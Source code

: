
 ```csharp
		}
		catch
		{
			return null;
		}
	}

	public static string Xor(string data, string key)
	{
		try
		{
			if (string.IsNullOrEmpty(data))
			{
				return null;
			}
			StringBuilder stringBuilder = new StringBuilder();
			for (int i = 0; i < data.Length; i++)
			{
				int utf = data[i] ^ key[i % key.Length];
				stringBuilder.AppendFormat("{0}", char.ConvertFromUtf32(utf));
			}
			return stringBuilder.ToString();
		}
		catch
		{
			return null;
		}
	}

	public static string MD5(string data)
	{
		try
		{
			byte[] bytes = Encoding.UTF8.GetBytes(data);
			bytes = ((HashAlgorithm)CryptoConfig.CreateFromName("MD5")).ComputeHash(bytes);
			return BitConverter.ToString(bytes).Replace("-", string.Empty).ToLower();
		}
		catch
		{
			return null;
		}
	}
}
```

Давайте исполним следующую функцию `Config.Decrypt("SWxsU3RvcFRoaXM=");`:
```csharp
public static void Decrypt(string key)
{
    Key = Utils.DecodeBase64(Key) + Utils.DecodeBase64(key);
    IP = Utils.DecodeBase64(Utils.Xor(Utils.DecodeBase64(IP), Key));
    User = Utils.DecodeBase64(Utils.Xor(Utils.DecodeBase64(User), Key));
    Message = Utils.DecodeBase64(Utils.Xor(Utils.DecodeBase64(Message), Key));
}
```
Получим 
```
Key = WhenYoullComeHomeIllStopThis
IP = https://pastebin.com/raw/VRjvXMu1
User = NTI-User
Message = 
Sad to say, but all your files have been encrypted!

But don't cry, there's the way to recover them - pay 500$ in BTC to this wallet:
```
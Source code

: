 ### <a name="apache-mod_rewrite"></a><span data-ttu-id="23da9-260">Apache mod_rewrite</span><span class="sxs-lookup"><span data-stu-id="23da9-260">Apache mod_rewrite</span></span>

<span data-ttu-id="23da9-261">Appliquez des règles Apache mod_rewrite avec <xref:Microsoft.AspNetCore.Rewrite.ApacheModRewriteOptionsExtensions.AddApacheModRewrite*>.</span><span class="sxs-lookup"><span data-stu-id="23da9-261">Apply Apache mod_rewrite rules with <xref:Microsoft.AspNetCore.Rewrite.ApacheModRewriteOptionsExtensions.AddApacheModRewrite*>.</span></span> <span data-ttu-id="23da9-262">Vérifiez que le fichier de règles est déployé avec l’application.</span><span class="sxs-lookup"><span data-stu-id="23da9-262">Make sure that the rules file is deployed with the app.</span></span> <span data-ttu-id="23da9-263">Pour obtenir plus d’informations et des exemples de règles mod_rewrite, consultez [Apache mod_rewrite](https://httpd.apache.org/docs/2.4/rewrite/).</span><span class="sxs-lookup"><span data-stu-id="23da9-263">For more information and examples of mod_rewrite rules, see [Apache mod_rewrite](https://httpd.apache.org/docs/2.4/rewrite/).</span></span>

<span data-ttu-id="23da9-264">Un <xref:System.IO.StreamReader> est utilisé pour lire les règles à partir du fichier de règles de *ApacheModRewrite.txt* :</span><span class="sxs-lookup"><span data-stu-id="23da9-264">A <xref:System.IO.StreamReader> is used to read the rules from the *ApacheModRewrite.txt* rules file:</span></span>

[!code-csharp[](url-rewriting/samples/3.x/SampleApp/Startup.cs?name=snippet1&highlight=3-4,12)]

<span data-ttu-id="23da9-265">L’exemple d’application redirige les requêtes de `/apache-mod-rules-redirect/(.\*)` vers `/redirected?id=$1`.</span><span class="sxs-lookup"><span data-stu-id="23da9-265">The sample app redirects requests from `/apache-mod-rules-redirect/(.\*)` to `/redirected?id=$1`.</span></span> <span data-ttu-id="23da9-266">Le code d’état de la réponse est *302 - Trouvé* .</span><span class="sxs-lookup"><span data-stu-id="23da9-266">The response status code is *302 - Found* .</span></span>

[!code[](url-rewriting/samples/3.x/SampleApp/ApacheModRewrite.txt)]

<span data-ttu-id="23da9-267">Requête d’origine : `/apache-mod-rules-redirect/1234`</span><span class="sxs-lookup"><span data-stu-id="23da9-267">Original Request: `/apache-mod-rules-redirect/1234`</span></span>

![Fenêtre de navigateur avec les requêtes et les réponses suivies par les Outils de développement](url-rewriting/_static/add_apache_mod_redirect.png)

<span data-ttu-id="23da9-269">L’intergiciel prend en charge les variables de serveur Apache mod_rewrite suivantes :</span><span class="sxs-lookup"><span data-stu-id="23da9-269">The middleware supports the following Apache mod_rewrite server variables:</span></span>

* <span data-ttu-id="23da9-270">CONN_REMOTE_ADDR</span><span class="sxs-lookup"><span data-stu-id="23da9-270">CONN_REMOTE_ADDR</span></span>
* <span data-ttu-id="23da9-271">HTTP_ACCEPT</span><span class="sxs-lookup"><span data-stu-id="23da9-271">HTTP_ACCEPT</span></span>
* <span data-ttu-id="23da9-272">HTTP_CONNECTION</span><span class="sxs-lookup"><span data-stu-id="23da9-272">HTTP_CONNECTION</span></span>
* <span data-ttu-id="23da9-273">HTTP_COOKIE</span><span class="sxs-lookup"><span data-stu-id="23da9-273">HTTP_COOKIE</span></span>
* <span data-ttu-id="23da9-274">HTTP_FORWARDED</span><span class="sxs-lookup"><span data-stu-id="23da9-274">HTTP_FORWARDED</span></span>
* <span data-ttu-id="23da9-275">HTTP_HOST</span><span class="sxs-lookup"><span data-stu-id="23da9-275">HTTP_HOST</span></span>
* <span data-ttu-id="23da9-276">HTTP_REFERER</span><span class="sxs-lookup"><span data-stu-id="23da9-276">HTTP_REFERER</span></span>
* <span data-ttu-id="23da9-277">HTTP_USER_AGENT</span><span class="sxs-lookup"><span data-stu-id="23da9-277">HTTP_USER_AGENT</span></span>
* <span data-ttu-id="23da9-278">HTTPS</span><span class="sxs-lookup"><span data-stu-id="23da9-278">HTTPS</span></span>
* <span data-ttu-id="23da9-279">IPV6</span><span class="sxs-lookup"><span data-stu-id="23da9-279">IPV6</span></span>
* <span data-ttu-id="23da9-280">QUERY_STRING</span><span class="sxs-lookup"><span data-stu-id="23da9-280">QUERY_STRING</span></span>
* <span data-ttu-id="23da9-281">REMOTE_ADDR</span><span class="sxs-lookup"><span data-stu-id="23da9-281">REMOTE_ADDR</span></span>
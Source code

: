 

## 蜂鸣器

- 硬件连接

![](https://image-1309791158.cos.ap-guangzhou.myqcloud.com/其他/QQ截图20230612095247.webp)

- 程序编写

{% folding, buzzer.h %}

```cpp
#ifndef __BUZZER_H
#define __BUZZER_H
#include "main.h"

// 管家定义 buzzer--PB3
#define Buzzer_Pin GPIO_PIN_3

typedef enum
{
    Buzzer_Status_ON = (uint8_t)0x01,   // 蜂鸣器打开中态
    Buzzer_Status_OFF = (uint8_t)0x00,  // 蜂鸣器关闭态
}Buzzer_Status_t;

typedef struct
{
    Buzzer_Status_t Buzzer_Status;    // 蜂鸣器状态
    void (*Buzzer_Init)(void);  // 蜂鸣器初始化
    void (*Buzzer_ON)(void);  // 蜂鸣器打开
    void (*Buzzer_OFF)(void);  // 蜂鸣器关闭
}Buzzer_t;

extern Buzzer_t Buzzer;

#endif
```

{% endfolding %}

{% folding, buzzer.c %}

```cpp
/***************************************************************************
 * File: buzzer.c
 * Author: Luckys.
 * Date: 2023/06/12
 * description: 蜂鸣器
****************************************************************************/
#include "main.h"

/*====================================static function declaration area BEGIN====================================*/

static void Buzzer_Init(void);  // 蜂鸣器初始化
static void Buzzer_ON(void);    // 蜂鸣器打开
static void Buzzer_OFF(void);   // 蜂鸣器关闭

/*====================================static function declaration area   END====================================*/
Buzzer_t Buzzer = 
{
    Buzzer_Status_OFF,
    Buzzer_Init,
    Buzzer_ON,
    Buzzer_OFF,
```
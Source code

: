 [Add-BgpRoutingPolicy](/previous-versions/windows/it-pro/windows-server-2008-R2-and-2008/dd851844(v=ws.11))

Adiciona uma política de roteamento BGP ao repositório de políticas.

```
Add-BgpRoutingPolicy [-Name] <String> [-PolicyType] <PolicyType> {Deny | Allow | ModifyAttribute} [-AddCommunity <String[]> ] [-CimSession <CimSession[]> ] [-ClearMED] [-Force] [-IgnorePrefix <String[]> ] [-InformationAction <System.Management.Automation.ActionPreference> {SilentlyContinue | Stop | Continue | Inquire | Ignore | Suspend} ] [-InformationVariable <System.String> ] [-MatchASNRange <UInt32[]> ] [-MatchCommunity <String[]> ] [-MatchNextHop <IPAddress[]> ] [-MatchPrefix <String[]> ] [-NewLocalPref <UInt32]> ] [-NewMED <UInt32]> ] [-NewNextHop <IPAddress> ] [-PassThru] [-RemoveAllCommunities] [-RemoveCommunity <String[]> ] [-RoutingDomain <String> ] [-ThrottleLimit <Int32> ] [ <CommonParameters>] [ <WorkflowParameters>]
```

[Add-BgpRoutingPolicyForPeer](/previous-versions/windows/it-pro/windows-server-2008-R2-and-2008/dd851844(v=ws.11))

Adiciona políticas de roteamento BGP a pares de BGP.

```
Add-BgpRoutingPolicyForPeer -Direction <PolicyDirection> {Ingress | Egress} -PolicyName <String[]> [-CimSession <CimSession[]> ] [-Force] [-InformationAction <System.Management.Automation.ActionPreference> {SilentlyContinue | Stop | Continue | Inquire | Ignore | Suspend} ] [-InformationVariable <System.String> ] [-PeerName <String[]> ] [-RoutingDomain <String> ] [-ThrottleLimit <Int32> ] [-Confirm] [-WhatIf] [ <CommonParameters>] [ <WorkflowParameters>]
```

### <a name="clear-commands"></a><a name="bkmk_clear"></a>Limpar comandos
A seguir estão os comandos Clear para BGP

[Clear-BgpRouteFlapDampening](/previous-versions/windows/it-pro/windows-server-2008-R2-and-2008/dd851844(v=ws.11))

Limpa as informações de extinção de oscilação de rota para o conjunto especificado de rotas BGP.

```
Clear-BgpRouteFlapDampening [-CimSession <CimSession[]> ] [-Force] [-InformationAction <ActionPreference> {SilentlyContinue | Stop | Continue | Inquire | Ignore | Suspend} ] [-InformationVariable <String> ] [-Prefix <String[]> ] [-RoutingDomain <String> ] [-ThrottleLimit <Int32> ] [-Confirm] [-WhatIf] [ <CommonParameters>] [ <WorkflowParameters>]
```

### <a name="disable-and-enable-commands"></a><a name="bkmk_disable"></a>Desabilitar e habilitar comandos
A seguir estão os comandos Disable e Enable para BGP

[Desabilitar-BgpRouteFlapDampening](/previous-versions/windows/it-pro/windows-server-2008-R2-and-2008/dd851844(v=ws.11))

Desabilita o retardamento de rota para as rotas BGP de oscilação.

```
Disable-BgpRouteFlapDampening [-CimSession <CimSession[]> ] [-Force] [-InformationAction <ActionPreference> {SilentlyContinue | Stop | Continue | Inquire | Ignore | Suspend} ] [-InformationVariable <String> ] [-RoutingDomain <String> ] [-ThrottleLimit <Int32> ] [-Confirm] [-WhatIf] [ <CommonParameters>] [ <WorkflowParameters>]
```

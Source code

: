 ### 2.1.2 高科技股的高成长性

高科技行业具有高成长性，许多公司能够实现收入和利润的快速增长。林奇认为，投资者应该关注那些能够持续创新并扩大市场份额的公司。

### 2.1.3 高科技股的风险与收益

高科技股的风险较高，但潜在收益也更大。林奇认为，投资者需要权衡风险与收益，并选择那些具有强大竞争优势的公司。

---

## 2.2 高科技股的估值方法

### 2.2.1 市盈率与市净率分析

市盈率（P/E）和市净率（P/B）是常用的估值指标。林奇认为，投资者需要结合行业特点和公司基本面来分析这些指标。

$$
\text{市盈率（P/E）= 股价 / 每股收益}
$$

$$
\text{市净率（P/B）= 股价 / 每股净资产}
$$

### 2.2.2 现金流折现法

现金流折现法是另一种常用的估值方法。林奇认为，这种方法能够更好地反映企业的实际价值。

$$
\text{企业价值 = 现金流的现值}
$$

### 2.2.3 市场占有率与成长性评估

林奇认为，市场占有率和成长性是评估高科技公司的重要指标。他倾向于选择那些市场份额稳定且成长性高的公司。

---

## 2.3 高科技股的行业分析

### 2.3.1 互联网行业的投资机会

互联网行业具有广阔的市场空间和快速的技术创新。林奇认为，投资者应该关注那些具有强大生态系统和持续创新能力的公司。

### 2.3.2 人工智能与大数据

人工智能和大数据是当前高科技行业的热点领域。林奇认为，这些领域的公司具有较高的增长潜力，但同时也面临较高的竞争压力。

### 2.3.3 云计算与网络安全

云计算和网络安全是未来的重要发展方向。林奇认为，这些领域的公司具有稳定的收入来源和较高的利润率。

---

EXERCISE AIM:
Lines holding the string "蜂鸣器初始化" must be copied out of the entries above.

ANSWER TO THIS TASK:
    void (*Buzzer_Init)(void);  // 蜂鸣器初始化
static void Buzzer_Init(void);  // 蜂鸣器初始化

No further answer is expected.